Reputation: 2072
I have written a simple PCA code that calculates the covariance matrix and then uses linalg.eig
on that covariance matrix to find the principal components. When I use scikit's PCA for three principal components I get almost the equivalent result. My PCA function outputs the third column of transformed data with flipped signs to what scikit's PCA function does. Now I think there is a higher probability that scikit's built-in PCA is correct than to assume that my code is correct. I have noticed that the third principal component/eigenvector has flipped signs in my case. So if scikit's third eigenvector is (a,-b,-c,-d)
then mine is (-a,b,c,d)
. I might a bit shabby in my linear algebra, but I assume those are different results. The way I arrive at my eigenvectors is by computing the eigenvectors and eigenvalues of the covariance matrix using linalg.eig
. I would gladly try to find eigenvectors by hand, but doing that for a 4x4
matrix (I am using iris data set) is not fun.
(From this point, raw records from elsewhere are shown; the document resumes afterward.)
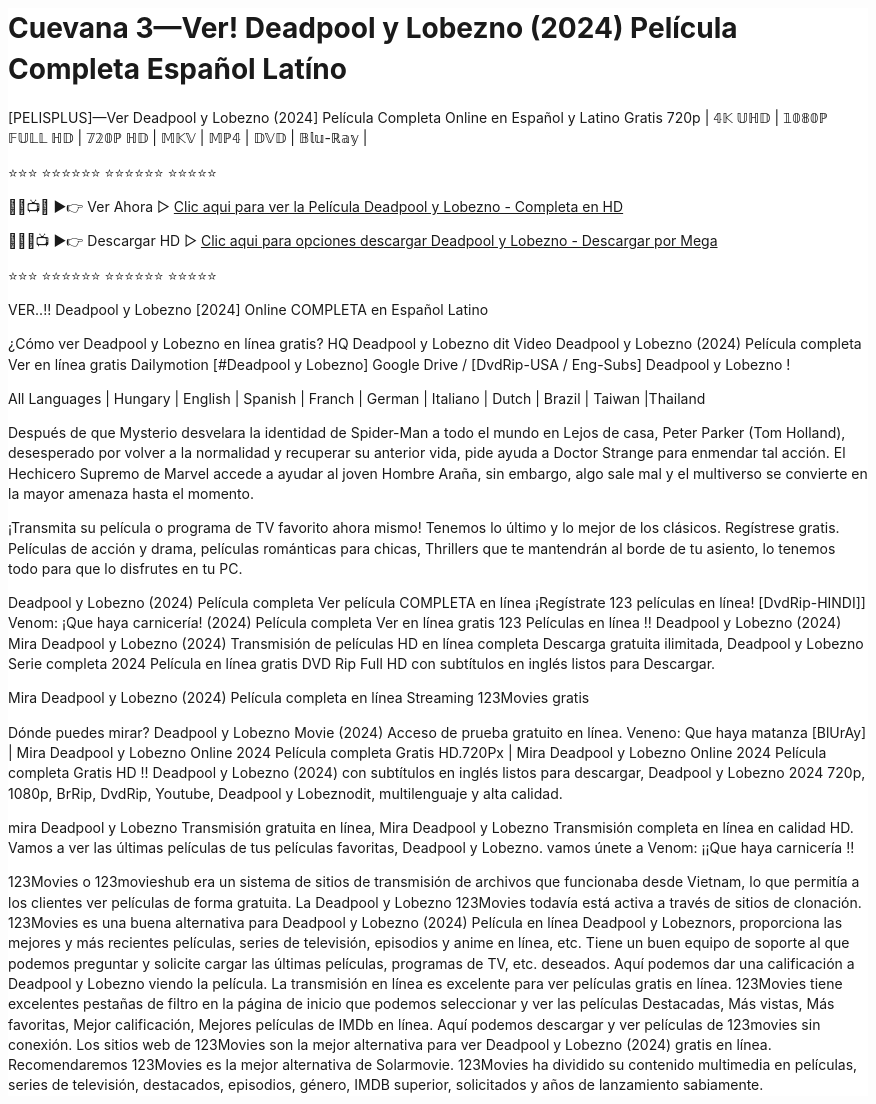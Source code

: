 # Cuevana 3—Ver! Deadpool y Lobezno (2024) Película Completa Español Latíno

[PELISPLUS]—Ver Deadpool y Lobezno (2024] Película Completa Online en Español y Latino Gratis 720p | 𝟜𝕂 𝕌ℍ𝔻 | 𝟙𝟘𝟠𝟘ℙ 𝔽𝕌𝕃𝕃 ℍ𝔻 | 𝟟𝟚𝟘ℙ ℍ𝔻 | 𝕄𝕂𝕍 | 𝕄ℙ𝟜 | 𝔻𝕍𝔻 | 𝔹𝕝𝕦-ℝ𝕒𝕪 |

⭐⭐⭐ ⭐⭐⭐⭐⭐⭐ ⭐⭐⭐⭐⭐⭐ ⭐⭐⭐⭐⭐

🔴🔰📺📱 ►👉 Ver Ahora ▷ [Clic aqui para ver la Película Deadpool y Lobezno - Completa en HD](https://amoviesflix.site/es/movie/533535/deadpool-wolverine)

🔴🔰📱📺 ►👉 Descargar HD ▷ [Clic aqui para opciones descargar Deadpool y Lobezno - Descargar por Mega](https://amoviesflix.site/es/movie/533535/deadpool-wolverine)

⭐⭐⭐ ⭐⭐⭐⭐⭐⭐ ⭐⭐⭐⭐⭐⭐ ⭐⭐⭐⭐⭐

VER..!! Deadpool y Lobezno [2024] Online COMPLETA en Español Latino

¿Cómo ver Deadpool y Lobezno en línea gratis? HQ Deadpool y Lobezno dit Video Deadpool y Lobezno (2024) Película completa Ver en línea gratis Dailymotion [#Deadpool y Lobezno] Google Drive / [DvdRip-USA / Eng-Subs] Deadpool y Lobezno !

All Languages | Hungary | English | Spanish | Franch | German | Italiano | Dutch | Brazil | Taiwan |Thailand

Después de que Mysterio desvelara la identidad de Spider-Man a todo el mundo en Lejos de casa, Peter Parker (Tom Holland), desesperado por volver a la normalidad y recuperar su anterior vida, pide ayuda a Doctor Strange para enmendar tal acción. El Hechicero Supremo de Marvel accede a ayudar al joven Hombre Araña, sin embargo, algo sale mal y el multiverso se convierte en la mayor amenaza hasta el momento.

¡Transmita su película o programa de TV favorito ahora mismo! Tenemos lo último y lo mejor de los clásicos. Regístrese gratis. Películas de acción y drama, películas románticas para chicas, Thrillers que te mantendrán al borde de tu asiento, lo tenemos todo para que lo disfrutes en tu PC.

Deadpool y Lobezno (2024) Película completa Ver película COMPLETA en línea ¡Regístrate 123 películas en línea! [DvdRip-HINDI]] Venom: ¡Que haya carnicería! (2024) Película completa Ver en línea gratis 123 Películas en línea !! Deadpool y Lobezno (2024) Mira Deadpool y Lobezno (2024) Transmisión de películas HD en línea completa Descarga gratuita ilimitada, Deadpool y Lobezno Serie completa 2024 Película en línea gratis DVD Rip Full HD con subtítulos en inglés listos para Descargar.

Mira Deadpool y Lobezno (2024) Película completa en línea Streaming 123Movies gratis

Dónde puedes mirar? Deadpool y Lobezno Movie (2024) Acceso de prueba gratuito en línea. Veneno: Que haya matanza [BlUrAy] | Mira Deadpool y Lobezno Online 2024 Película completa Gratis HD.720Px | Mira Deadpool y Lobezno Online 2024 Película completa Gratis HD !! Deadpool y Lobezno (2024) con subtítulos en inglés listos para descargar, Deadpool y Lobezno 2024 720p, 1080p, BrRip, DvdRip, Youtube, Deadpool y Lobeznodit, multilenguaje y alta calidad.

mira Deadpool y Lobezno Transmisión gratuita en línea, Mira Deadpool y Lobezno Transmisión completa en línea en calidad HD. Vamos a ver las últimas películas de tus películas favoritas, Deadpool y Lobezno. vamos únete a Venom: ¡¡Que haya carnicería !!

123Movies o 123movieshub era un sistema de sitios de transmisión de archivos que funcionaba desde Vietnam, lo que permitía a los clientes ver películas de forma gratuita. La Deadpool y Lobezno 123Movies todavía está activa a través de sitios de clonación. 123Movies es una buena alternativa para Deadpool y Lobezno (2024) Película en línea Deadpool y Lobeznors, proporciona las mejores y más recientes películas, series de televisión, episodios y anime en línea, etc. Tiene un buen equipo de soporte al que podemos preguntar y solicite cargar las últimas películas, programas de TV, etc. deseados. Aquí podemos dar una calificación a Deadpool y Lobezno viendo la película. La transmisión en línea es excelente para ver películas gratis en línea. 123Movies tiene excelentes pestañas de filtro en la página de inicio que podemos seleccionar y ver las películas Destacadas, Más vistas, Más favoritas, Mejor calificación, Mejores películas de IMDb en línea. Aquí podemos descargar y ver películas de 123movies sin conexión. Los sitios web de 123Movies son la mejor alternativa para ver Deadpool y Lobezno (2024) gratis en línea. Recomendaremos 123Movies es la mejor alternativa de Solarmovie. 123Movies ha dividido su contenido multimedia en películas, series de televisión, destacados, episodios, género, IMDB superior, solicitados y años de lanzamiento sabiamente.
Iris data set has 4 dimensions, so at most I can run PCA for 4 components. When I run for one component, the results are equivalent. When I run for 2, also equivalent. For three, as I said, my function outputs flipped signs in the third column. When I run for four, again signs are flipped in the third column and all other columns are fine. I am afraid I cannot provide the code for this. This is a project, kind of.
Upvotes: 0
Views: 743
Reputation: 66795
This is desired behaviour, even stated in the documentation of sklearn's PCA
Due to implementation subtleties of the Singular Value Decomposition (SVD), which is used in this implementation, running fit twice on the same matrix can lead to principal components with signs flipped (change in direction). For this reason, it is important to always use the same estimator object to transform data in a consistent fashion.
and quite obviously correct from mathematical perspective, as if v is eigenvector of A then
Av = kv
thus also
A(-v) = -(Av) = -(kv) = k(-v)
Upvotes: 1
Reputation: 280390
So if scikit's third eigenvector is
(a,-b,-c,-d)
then mine is(-a,b,c,d)
.
That's completely normal. If v
is an eigenvector of a matrix, then -v
is an eigenvector with the same eigenvalue.
Upvotes: 1